Regularizar favela não resolveu vida de quem sofre sem o básico

Apesar de promessas, a comunidade Só por Deus luta sem água tratada, rede de esgoto e asfalto

Por Natália Olliver e Aletheya Alves | 23/12/2024 07:03
Karla utiliza água da vizinha até para conseguir lavar louça. (Foto: Aletheya Alves)
Karla utiliza água da vizinha até para conseguir lavar louça. (Foto: Aletheya Alves)

A gente vive na fossa”, resume Yasmin Vieira dos Santos, moradora da Só por Deus.

No chão de terra batida, o anúncio de que o básico ainda não chegou na comunidade Só por Deus, localizada na região urbana do Anhanduizinho, em Campo Grande. Apesar das promessas feitas após regularização fundiária em 2022, moradores ainda lutam para conseguir algo essencial: água encanada, rede de esgoto e asfalto. E, embora a energia elétrica tenha chegado tarde aos olhos dos moradores, em 2023, ela apareceu e os residentes enfim puderam ver luz na favela de forma regularizada.

Os problemas começaram a ser resolvidos e os gatos deram lugar aos padrões de energia, mas os buracos sempre ‘são mais embaixo’. “Ninguém tem água ou encanamento de esgoto, essa luta continua aqui”. Há oito anos no local, Yasmim Vieira dos Santos, 26 anos, vive na comunidade com as filhas e o marido.

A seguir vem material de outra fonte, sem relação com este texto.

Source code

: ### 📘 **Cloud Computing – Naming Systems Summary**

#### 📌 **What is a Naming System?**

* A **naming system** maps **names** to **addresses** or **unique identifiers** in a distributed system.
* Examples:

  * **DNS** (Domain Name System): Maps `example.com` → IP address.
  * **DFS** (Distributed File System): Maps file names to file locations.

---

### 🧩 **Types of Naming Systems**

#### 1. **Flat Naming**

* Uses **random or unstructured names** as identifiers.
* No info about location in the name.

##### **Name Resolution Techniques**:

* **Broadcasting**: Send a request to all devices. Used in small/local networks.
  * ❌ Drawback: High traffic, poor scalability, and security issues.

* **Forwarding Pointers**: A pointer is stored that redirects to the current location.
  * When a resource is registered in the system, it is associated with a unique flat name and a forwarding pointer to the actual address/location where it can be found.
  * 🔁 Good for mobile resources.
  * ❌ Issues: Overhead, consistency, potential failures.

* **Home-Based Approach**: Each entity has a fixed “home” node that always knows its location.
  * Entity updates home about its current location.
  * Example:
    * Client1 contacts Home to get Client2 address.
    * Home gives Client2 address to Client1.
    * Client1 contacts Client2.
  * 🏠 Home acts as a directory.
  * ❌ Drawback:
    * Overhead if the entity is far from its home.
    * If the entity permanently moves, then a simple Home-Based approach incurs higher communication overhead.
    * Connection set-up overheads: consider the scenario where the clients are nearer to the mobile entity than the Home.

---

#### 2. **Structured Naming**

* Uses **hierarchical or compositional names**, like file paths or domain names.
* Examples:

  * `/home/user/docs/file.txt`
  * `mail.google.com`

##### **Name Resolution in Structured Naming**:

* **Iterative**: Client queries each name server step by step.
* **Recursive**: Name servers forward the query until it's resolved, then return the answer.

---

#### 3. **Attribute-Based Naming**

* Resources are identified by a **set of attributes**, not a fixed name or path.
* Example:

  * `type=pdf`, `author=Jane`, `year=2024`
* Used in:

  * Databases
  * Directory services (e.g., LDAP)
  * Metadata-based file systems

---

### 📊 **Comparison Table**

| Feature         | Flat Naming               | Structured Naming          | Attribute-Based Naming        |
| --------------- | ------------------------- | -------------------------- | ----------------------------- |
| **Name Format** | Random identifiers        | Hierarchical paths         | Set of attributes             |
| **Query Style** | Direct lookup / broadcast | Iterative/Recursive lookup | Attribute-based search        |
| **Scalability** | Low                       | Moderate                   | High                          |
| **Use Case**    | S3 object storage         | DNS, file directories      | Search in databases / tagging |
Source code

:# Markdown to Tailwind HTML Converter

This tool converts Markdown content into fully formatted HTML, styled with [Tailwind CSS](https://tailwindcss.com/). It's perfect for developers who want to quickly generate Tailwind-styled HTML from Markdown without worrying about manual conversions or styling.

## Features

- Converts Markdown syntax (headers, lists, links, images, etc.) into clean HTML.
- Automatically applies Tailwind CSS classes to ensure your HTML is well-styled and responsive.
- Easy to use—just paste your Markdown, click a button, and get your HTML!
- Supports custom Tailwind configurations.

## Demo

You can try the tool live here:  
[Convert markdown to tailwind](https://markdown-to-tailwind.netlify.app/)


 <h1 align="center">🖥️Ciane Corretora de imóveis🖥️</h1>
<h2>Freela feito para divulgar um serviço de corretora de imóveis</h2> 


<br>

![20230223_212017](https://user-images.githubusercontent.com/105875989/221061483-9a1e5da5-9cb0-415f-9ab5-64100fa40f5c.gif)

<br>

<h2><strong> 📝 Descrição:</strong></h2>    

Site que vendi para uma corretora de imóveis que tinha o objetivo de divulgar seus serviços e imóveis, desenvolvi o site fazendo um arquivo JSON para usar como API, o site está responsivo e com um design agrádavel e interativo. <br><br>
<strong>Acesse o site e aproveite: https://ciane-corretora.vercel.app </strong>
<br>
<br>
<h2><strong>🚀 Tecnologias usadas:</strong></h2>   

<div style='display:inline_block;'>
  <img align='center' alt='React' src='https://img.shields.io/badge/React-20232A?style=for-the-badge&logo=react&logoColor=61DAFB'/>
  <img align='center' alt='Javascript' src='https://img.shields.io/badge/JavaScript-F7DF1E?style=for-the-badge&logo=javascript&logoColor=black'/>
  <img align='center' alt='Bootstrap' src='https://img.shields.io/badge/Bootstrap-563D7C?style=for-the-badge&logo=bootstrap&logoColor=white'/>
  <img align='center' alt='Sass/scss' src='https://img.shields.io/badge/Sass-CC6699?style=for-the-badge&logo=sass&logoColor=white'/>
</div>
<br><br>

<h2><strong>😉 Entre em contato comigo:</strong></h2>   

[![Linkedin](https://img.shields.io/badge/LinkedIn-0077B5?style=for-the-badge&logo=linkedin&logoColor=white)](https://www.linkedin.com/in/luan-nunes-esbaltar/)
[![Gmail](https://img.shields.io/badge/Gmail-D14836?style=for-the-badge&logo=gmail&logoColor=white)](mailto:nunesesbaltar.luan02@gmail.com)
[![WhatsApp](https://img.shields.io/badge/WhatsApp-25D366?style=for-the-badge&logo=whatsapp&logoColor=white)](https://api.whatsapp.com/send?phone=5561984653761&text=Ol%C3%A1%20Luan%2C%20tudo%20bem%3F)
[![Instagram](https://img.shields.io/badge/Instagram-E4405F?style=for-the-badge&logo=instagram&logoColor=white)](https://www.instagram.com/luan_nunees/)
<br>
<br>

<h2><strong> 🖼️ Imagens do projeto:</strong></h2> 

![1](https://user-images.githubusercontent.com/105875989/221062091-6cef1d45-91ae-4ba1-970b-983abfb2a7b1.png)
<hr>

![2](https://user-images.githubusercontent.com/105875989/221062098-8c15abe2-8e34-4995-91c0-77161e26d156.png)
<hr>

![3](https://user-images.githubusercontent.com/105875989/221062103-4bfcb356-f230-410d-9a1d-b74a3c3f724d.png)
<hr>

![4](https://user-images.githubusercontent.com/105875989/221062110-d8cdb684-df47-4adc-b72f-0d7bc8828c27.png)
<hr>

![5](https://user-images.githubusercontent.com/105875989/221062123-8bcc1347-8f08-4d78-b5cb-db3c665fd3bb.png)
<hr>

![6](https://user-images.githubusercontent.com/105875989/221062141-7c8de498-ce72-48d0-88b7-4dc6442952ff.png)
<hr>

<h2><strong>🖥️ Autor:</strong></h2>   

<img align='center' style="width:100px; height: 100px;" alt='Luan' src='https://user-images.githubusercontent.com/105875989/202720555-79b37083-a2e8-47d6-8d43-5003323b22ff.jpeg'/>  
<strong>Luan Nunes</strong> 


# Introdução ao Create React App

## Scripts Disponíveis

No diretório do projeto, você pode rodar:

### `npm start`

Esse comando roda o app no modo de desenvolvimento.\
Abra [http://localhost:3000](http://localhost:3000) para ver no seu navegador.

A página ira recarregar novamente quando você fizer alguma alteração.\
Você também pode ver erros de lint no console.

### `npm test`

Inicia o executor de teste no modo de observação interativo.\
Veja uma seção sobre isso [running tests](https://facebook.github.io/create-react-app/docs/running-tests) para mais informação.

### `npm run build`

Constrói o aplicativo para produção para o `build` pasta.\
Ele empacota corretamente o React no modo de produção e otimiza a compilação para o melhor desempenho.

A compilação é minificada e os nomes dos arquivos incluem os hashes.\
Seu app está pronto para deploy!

Na casa de tijolos e reboco simples, ela recebe de bom grado a dupla de repórteres para mostrar a realidade de quem espera, já descrente de melhora, pelos pedidos no bairro Centro Oeste.

Registro da comunidade em 2020, antes da regularização emitida pela Prefeitura. (Foto: Aletheya Alves)
Registro da comunidade em 2020, antes da regularização emitida pela Prefeitura. (Foto: Aletheya Alves)
Caixa d'água na comunidade ainda é conquista de poucos. (Foto: Natália Olliver)
Caixa d'água na comunidade ainda é conquista de poucos. (Foto: Natália Olliver)

Ela conta que viveu altos e baixos morando na Só por Deus e que viu de tudo, inclusive o antigo barraco pegar fogo devido ao gato de energia, usado para ligar a bomba de água. Sem o líquido de forma encanada, o jeito foi improvisar usando poços. Aqui os moradores esbarram em outra dificuldade: o dinheiro para abrir os buracos no chão e ver o maquinário trazer a água.

De acordo com Yasmim, o custo do serviço passa dos R$ 400,00. Por sorte, um dos vizinhos trabalhava com construção e cavou a fossa na famosa “camaradagem”, ou seja, abaixo do valor de mercado. A conta ficou em torno de R$ 300,00. O recurso mínimo não é regra para todos, que precisam do verdadeiro “jeitinho brasileiro” de improvisos logísticos - por falta de recursos - para conseguir compartilhar as fossas.

Bomba de água foi conquista de Yasmin, que 'salva' outras famílias. (Foto: Natália Olliver)
Bomba de água foi conquista de Yasmin, que 'salva' outras famílias. (Foto: Natália Olliver)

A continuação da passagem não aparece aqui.